##### Source material

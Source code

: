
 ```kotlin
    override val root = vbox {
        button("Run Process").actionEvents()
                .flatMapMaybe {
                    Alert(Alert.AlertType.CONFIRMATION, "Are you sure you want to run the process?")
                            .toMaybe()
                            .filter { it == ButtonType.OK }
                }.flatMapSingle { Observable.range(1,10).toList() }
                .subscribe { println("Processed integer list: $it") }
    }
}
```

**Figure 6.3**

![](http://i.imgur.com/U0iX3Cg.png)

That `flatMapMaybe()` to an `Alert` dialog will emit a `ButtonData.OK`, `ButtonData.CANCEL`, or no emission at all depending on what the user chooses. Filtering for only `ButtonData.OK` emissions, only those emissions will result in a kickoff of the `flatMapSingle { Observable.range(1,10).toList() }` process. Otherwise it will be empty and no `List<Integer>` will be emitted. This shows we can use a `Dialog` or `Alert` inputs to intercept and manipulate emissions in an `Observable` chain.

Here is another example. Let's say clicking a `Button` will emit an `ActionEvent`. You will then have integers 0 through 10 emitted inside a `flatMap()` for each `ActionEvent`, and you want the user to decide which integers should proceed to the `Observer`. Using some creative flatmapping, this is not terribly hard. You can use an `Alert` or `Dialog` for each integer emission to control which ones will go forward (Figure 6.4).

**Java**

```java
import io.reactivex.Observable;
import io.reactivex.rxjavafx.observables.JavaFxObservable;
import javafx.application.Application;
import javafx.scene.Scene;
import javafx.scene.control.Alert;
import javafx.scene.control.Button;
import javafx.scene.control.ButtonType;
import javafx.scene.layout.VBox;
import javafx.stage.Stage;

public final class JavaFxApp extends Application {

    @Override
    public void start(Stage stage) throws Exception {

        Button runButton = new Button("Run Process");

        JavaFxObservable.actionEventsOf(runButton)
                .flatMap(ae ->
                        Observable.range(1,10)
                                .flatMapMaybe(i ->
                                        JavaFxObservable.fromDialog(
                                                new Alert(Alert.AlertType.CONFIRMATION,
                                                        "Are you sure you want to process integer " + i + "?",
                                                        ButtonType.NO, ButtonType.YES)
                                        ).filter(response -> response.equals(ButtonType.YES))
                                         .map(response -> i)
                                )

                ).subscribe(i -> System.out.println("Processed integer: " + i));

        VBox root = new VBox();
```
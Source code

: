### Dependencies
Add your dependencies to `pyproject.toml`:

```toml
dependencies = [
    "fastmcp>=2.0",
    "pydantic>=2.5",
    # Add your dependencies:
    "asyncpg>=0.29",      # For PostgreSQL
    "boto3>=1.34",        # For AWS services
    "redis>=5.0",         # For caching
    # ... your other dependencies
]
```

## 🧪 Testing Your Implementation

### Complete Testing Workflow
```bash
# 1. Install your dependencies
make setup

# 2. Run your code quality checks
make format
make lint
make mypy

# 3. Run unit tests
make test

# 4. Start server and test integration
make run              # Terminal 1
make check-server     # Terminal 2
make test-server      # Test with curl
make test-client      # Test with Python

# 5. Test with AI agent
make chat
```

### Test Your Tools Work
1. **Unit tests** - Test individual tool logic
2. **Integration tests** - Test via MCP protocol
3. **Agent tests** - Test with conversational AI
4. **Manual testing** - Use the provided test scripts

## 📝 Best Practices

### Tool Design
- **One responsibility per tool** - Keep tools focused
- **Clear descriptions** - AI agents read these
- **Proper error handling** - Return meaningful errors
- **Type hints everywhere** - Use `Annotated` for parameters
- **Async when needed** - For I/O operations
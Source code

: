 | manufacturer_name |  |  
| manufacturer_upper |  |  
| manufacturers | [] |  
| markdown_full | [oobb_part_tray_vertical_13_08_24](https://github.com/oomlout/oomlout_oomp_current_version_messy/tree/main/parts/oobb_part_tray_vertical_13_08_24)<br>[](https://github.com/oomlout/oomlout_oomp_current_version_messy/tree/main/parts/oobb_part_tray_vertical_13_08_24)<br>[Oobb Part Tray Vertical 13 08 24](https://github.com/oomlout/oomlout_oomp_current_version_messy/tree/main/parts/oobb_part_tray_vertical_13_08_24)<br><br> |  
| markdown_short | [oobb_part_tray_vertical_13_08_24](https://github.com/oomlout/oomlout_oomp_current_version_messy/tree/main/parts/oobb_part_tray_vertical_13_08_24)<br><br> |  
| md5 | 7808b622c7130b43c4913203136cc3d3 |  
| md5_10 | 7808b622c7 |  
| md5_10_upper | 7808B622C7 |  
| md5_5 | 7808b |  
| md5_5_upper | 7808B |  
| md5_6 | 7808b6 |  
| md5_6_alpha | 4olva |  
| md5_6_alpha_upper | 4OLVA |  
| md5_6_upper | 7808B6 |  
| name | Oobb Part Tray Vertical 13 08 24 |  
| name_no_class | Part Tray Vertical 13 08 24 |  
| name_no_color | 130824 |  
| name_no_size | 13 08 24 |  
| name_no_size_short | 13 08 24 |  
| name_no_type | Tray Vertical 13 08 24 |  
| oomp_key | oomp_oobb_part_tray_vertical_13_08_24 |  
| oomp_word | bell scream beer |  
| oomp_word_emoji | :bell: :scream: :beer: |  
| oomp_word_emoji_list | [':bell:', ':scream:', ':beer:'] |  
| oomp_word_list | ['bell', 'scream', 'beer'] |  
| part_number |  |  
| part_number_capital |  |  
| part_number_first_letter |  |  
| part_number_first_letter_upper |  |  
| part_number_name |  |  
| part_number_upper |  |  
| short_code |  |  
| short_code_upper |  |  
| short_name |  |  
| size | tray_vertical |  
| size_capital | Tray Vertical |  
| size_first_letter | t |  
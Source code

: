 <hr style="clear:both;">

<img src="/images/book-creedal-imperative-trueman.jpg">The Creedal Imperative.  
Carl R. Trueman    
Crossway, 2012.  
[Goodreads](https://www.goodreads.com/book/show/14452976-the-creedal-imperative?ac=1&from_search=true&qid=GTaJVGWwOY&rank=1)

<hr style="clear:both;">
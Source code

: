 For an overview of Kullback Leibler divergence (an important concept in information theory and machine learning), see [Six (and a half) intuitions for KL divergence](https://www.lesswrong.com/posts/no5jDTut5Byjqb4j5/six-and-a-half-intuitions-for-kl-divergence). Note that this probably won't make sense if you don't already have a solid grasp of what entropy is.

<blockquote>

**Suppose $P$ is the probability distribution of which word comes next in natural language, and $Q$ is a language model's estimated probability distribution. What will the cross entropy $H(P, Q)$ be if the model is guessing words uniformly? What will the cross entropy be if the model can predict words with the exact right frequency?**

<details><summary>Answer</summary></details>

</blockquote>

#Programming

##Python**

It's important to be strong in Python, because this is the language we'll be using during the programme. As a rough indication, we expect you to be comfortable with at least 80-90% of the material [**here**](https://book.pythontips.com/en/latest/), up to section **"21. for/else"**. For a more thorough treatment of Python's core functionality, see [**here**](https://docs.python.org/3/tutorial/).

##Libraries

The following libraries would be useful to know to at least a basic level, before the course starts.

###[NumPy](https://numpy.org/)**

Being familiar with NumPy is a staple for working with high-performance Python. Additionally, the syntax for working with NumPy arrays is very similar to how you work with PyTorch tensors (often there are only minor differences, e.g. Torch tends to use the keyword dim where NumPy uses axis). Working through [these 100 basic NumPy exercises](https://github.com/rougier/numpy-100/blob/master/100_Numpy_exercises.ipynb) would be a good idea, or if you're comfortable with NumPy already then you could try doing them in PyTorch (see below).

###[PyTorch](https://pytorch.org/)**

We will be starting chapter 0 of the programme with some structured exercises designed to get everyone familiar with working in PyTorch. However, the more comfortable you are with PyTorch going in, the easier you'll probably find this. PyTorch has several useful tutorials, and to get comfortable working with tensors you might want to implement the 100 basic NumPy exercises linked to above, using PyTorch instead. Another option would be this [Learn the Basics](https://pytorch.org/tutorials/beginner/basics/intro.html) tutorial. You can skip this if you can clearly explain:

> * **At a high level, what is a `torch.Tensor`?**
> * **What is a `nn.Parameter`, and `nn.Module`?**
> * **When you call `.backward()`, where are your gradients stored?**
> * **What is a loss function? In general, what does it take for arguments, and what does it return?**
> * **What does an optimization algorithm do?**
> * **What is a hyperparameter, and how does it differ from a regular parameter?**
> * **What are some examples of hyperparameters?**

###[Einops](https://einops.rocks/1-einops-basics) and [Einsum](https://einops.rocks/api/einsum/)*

##########

_What you have to do_
Examine the records and pull out every line where the string "bell" occurs.

_Problem solution_
| oomp_word | bell scream beer |  
| oomp_word_emoji | :bell: :scream: :beer: |  
| oomp_word_emoji_list | [':bell:', ':scream:', ':beer:'] |  
| oomp_word_list | ['bell', 'scream', 'beer'] |  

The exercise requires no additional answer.